==== Data extract

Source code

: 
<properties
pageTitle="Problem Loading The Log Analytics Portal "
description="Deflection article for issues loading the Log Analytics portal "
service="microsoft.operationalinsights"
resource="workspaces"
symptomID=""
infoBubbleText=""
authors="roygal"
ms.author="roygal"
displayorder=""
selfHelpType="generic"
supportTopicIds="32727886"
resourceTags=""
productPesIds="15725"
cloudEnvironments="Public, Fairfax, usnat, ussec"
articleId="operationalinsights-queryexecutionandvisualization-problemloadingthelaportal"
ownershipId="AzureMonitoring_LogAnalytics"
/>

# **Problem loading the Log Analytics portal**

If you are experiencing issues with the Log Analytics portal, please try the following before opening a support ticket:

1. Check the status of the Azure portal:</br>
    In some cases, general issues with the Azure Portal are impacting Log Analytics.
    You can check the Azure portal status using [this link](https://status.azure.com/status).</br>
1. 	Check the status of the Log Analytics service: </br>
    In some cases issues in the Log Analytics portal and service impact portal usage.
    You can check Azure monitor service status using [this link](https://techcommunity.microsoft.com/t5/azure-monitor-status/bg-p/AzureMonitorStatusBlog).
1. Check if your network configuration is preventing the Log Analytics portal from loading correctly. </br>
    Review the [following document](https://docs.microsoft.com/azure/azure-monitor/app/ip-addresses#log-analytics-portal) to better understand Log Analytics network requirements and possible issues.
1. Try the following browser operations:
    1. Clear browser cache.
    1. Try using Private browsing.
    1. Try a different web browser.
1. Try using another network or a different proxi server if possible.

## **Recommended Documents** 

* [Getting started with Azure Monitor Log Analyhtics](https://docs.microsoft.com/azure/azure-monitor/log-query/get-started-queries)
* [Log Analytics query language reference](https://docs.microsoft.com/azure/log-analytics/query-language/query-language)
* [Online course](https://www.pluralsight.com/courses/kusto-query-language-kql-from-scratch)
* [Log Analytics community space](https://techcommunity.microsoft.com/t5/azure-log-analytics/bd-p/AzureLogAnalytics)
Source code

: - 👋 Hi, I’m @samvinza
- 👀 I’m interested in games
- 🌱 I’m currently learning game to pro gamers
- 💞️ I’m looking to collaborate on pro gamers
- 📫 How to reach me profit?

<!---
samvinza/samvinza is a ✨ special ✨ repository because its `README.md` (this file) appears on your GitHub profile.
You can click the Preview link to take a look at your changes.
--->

========
==== Data extract

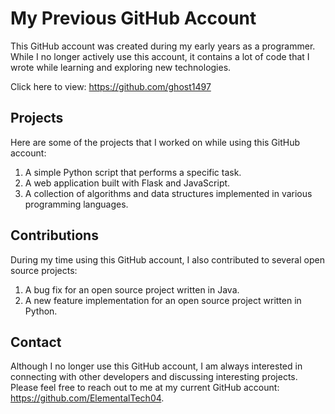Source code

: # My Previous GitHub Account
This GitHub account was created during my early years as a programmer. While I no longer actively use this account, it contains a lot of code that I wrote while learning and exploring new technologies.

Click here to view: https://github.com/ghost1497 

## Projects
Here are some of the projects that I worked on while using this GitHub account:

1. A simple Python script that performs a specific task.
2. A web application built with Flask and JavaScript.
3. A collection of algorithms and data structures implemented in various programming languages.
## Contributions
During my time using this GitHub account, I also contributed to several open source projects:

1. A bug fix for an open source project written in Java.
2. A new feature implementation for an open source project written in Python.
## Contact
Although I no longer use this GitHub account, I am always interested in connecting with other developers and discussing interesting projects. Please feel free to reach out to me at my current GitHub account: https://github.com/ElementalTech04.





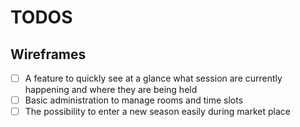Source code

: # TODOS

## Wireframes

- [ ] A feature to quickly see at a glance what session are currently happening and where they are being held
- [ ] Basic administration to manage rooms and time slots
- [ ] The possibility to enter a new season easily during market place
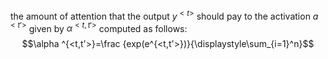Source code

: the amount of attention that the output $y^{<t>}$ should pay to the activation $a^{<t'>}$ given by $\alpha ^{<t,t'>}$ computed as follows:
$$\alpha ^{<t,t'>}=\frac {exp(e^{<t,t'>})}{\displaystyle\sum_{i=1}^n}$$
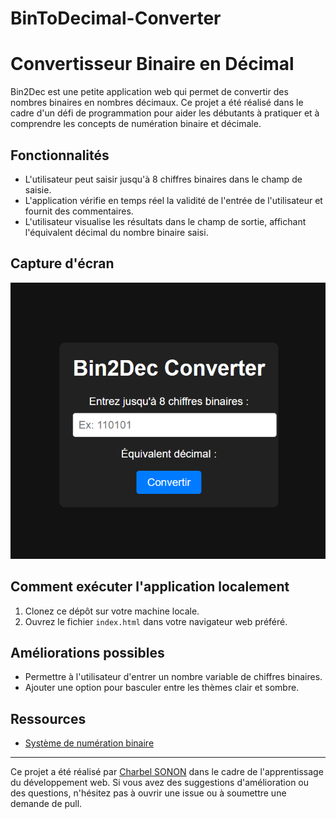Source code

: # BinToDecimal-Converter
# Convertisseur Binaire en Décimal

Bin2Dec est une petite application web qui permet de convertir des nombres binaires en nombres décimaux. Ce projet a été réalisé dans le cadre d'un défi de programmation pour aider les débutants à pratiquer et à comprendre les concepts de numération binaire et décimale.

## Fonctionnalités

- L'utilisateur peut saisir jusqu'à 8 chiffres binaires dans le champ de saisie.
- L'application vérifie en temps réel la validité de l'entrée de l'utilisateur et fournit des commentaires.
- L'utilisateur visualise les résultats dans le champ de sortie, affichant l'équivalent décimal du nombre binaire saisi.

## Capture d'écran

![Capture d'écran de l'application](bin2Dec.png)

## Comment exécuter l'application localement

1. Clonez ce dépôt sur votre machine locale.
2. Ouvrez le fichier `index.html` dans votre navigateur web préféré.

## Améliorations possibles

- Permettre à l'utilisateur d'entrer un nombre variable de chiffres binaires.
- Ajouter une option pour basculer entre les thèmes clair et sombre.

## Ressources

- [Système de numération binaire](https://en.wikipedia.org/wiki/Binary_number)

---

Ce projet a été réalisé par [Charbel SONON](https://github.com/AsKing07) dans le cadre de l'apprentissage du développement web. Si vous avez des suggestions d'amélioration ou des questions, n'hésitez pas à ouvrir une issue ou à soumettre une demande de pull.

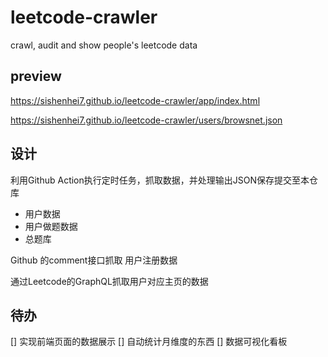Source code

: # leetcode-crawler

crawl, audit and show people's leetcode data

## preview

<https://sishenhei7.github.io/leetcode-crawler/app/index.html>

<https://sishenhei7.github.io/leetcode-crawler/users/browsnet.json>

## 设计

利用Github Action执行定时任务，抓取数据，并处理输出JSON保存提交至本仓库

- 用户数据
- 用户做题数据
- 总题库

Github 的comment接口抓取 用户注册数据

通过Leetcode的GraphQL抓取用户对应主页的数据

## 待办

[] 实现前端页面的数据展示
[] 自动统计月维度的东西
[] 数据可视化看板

========

The answer must be one number, the count of lines above that hold the word "projet".

2